— INFORMATION —
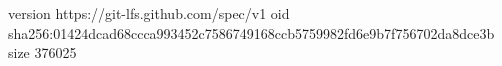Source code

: version https://git-lfs.github.com/spec/v1
oid sha256:01424dcad68ccca993452c7586749168ccb5759982fd6e9b7f756702da8dce3b
size 376025
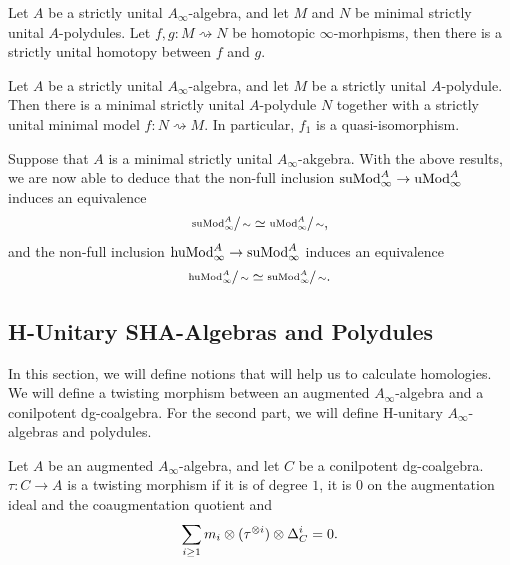 \documentclass[../thesis.tex]{subfiles}
\begin{document}
            \begin{thm}
                Let $A$ be a strictly unital $A_\infty$-algebra, and let $M$ and $N$ be minimal strictly unital $A$-polydules. Let $f, g: M \rightsquigarrow N$ be homotopic $\infty$-morhpisms, then there is a strictly unital homotopy between $f$ and $g$.
            \end{thm}

            \begin{proposition}
                Let $A$ be a strictly unital $A_\infty$-algebra, and let $M$ be a strictly unital $A$-polydule. Then there is a minimal strictly unital $A$-polydule $N$ together with a strictly unital minimal model $f: N \rightsquigarrow M$. In particular, $f_1$ is a quasi-isomorphism.
            \end{proposition}

            Suppose that $A$ is a minimal strictly unital $A_\infty$-akgebra. With the above results, we are now able to deduce that the non-full inclusion $\tt{suMod}_\infty^A \rightarrow \tt{uMod}_\infty^A$ induces an equivalence
            \begin{align*}
                \sfrac{\tt{suMod}_\infty^A}{\sim} \simeq \sfrac{\tt{uMod}_\infty^A}{\sim}\tt{,}
            \end{align*}
            and the non-full inclusion $\tt{huMod}_\infty^A \rightarrow \tt{suMod}_\infty^A$ induces an equivalence
            \begin{align*}
                \sfrac{\tt{huMod}_\infty^A}{\sim} \simeq \sfrac{\tt{suMod}_\infty^A}{\sim}\tt{.}
            \end{align*}

        \subsection{H-Unitary SHA-Algebras and Polydules}

            In this section, we will define notions that will help us to calculate homologies. We will define a twisting morphism between an augmented $A_\infty$-algebra and a conilpotent dg-coalgebra. For the second part, we will define H-unitary $A_\infty$-algebras and polydules.

            \begin{definition}
                Let $A$ be an augmented $A_\infty$-algebra, and let $C$ be a conilpotent dg-coalgebra. $\tau : C \rightarrow A$ is a twisting morphism if it is of degree $1$, it is $0$ on the augmentation ideal and the coaugmentation quotient and
                \begin{align*}
                    \sum_{i \geq 1} m_i \otimes (\tau^{\otimes i}) \otimes \Delta_C^i = 0\tt{.}
                \end{align*}
            \end{definition}
\end{document}
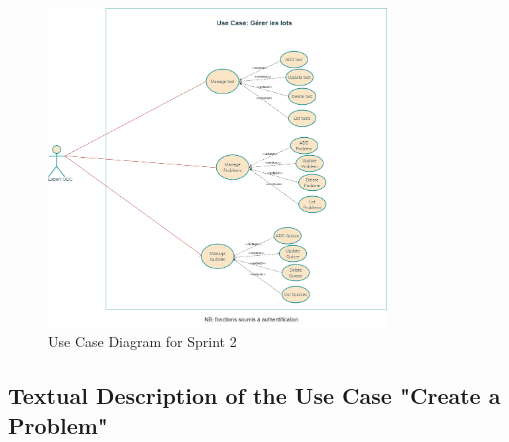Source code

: \begin{figure}[h!]
    \centering*
    \includegraphics[width=0.8\textwidth]{images/use-case3.png}
    \caption{Use Case Diagram for Sprint 2}
    \label{fig:Use Case Diagram for Sprint 2}
\end{figure}
\newpage
\subsection{Textual Description of the Use Case "Create a Problem"}

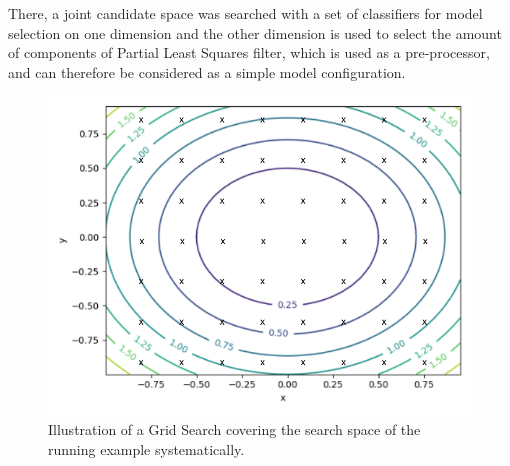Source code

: There, a joint candidate space was searched with a set of classifiers for model selection on one dimension and the other dimension is used to select the amount of components of Partial Least Squares filter, which is used as a pre-processor, and can therefore be considered as a simple model configuration.
\begin{figure}[ht!]
    \centering
    \includegraphics[width=\textwidth]{gfx/Figures/Theory/GridSearch.pdf}
    \caption{Illustration of a Grid Search covering the search space of the running example systematically.}
    \label{fig:theory:grid-search}
\end{figure}

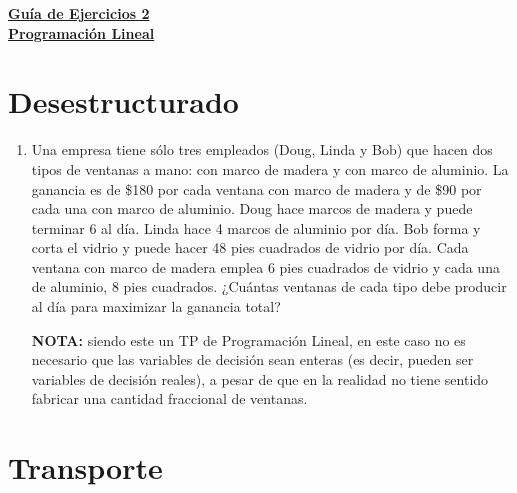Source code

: \documentclass{article}
\begin{document}
\begin{center}
    \underline{\textbf{\large Guía de Ejercicios 2}} \\[5pt]
    \underline{\textbf{\large Programación Lineal}}
\end{center}

\section*{Desestructurado}

\begin{enumerate}
    \item Una empresa tiene sólo tres empleados (Doug, Linda y Bob) que hacen dos tipos de ventanas a mano: con marco de madera y con marco de aluminio. La ganancia es de \$180 por cada ventana con marco de madera y de \$90 por cada una con marco de aluminio. Doug hace marcos de madera y puede terminar 6 al día. Linda hace 4 marcos de aluminio por día. Bob forma y corta el vidrio y puede hacer 48 pies cuadrados de vidrio por día. Cada ventana con marco de madera emplea 6 pies cuadrados de vidrio y cada una de aluminio, 8 pies cuadrados.  
    ¿Cuántas ventanas de cada tipo debe producir al día para maximizar la ganancia total?  

    \textbf{NOTA:} siendo este un TP de Programación Lineal, en este caso no es necesario que las variables de decisión sean enteras (es decir, pueden ser variables de decisión reales), a pesar de que en la realidad no tiene sentido fabricar una cantidad fraccional de ventanas.
\end{enumerate}

\section*{Transporte}
\end{document}
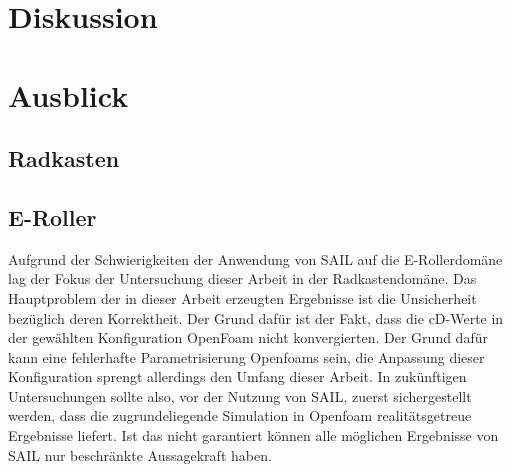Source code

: \section{Diskussion}


\section{Ausblick}

\subsection{Radkasten}

\subsection{E-Roller}

Aufgrund der Schwierigkeiten der Anwendung von SAIL auf die E-Rollerdomäne lag der Fokus der Untersuchung dieser Arbeit in der Radkastendomäne.
Das Hauptproblem der in dieser Arbeit erzeugten Ergebnisse ist die Unsicherheit bezüglich deren Korrektheit.
Der Grund dafür ist der Fakt, dass die cD-Werte in der gewählten Konfiguration OpenFoam nicht konvergierten.
Der Grund dafür kann eine fehlerhafte Parametrisierung Openfoams sein, die Anpassung dieser Konfiguration sprengt allerdings den Umfang dieser Arbeit.
In zukünftigen Untersuchungen sollte also, vor der Nutzung von SAIL, zuerst sichergestellt werden, dass die zugrundeliegende Simulation in Openfoam realitätsgetreue Ergebnisse liefert.
Ist das nicht garantiert können alle möglichen Ergebnisse von SAIL nur beschränkte Aussagekraft haben.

— TRY IT —
Will you restate every entry word for word and omit the images?

— TASK SOLUTION —
Source code

: version https://git-lfs.github.com/spec/v1
oid sha256:01424dcad68ccca993452c7586749168ccb5759982fd6e9b7f756702da8dce3b
size 376025
 \documentclass[../thesis.tex]{subfiles}
\begin{document}
            \begin{thm}
                Let $A$ be a strictly unital $A_\infty$-algebra, and let $M$ and $N$ be minimal strictly unital $A$-polydules. Let $f, g: M \rightsquigarrow N$ be homotopic $\infty$-morhpisms, then there is a strictly unital homotopy between $f$ and $g$.
            \end{thm}

            \begin{proposition}
                Let $A$ be a strictly unital $A_\infty$-algebra, and let $M$ be a strictly unital $A$-polydule. Then there is a minimal strictly unital $A$-polydule $N$ together with a strictly unital minimal model $f: N \rightsquigarrow M$. In particular, $f_1$ is a quasi-isomorphism.
            \end{proposition}

            Suppose that $A$ is a minimal strictly unital $A_\infty$-akgebra. With the above results, we are now able to deduce that the non-full inclusion $\tt{suMod}_\infty^A \rightarrow \tt{uMod}_\infty^A$ induces an equivalence
            \begin{align*}
                \sfrac{\tt{suMod}_\infty^A}{\sim} \simeq \sfrac{\tt{uMod}_\infty^A}{\sim}\tt{,}
            \end{align*}
            and the non-full inclusion $\tt{huMod}_\infty^A \rightarrow \tt{suMod}_\infty^A$ induces an equivalence
            \begin{align*}
                \sfrac{\tt{huMod}_\infty^A}{\sim} \simeq \sfrac{\tt{suMod}_\infty^A}{\sim}\tt{.}
            \end{align*}

        \subsection{H-Unitary SHA-Algebras and Polydules}

            In this section, we will define notions that will help us to calculate homologies. We will define a twisting morphism between an augmented $A_\infty$-algebra and a conilpotent dg-coalgebra. For the second part, we will define H-unitary $A_\infty$-algebras and polydules.

            \begin{definition}
                Let $A$ be an augmented $A_\infty$-algebra, and let $C$ be a conilpotent dg-coalgebra. $\tau : C \rightarrow A$ is a twisting morphism if it is of degree $1$, it is $0$ on the augmentation ideal and the coaugmentation quotient and
                \begin{align*}
                    \sum_{i \geq 1} m_i \otimes (\tau^{\otimes i}) \otimes \Delta_C^i = 0\tt{.}
                \end{align*}
            \end{definition}
\end{document}
Source code

: \begin{figure}[h!]
    \centering*
    \includegraphics[width=0.8\textwidth]{images/use-case3.png}
    \caption{Use Case Diagram for Sprint 2}
    \label{fig:Use Case Diagram for Sprint 2}
\end{figure}
\newpage
\subsection{Textual Description of the Use Case "Create a Problem"}

Source code

: There, a joint candidate space was searched with a set of classifiers for model selection on one dimension and the other dimension is used to select the amount of components of Partial Least Squares filter, which is used as a pre-processor, and can therefore be considered as a simple model configuration.
\begin{figure}[ht!]
    \centering
    \includegraphics[width=\textwidth]{gfx/Figures/Theory/GridSearch.pdf}
    \caption{Illustration of a Grid Search covering the search space of the running example systematically.}
    \label{fig:theory:grid-search}
\end{figure}

Source code

: \documentclass{article}
\begin{document}
\begin{center}
    \underline{\textbf{\large Guía de Ejercicios 2}} \\[5pt]
    \underline{\textbf{\large Programación Lineal}}
\end{center}

\section*{Desestructurado}

\begin{enumerate}
    \item Una empresa tiene sólo tres empleados (Doug, Linda y Bob) que hacen dos tipos de ventanas a mano: con marco de madera y con marco de aluminio. La ganancia es de \$180 por cada ventana con marco de madera y de \$90 por cada una con marco de aluminio. Doug hace marcos de madera y puede terminar 6 al día. Linda hace 4 marcos de aluminio por día. Bob forma y corta el vidrio y puede hacer 48 pies cuadrados de vidrio por día. Cada ventana con marco de madera emplea 6 pies cuadrados de vidrio y cada una de aluminio, 8 pies cuadrados.  
    ¿Cuántas ventanas de cada tipo debe producir al día para maximizar la ganancia total?  

    \textbf{NOTA:} siendo este un TP de Programación Lineal, en este caso no es necesario que las variables de decisión sean enteras (es decir, pueden ser variables de decisión reales), a pesar de que en la realidad no tiene sentido fabricar una cantidad fraccional de ventanas.
\end{enumerate}

\section*{Transporte}
\end{document}
Source code

: \section{Diskussion}


\section{Ausblick}

\subsection{Radkasten}

\subsection{E-Roller}

Aufgrund der Schwierigkeiten der Anwendung von SAIL auf die E-Rollerdomäne lag der Fokus der Untersuchung dieser Arbeit in der Radkastendomäne.
Das Hauptproblem der in dieser Arbeit erzeugten Ergebnisse ist die Unsicherheit bezüglich deren Korrektheit.
Der Grund dafür ist der Fakt, dass die cD-Werte in der gewählten Konfiguration OpenFoam nicht konvergierten.
Der Grund dafür kann eine fehlerhafte Parametrisierung Openfoams sein, die Anpassung dieser Konfiguration sprengt allerdings den Umfang dieser Arbeit.
In zukünftigen Untersuchungen sollte also, vor der Nutzung von SAIL, zuerst sichergestellt werden, dass die zugrundeliegende Simulation in Openfoam realitätsgetreue Ergebnisse liefert.
Ist das nicht garantiert können alle möglichen Ergebnisse von SAIL nur beschränkte Aussagekraft haben.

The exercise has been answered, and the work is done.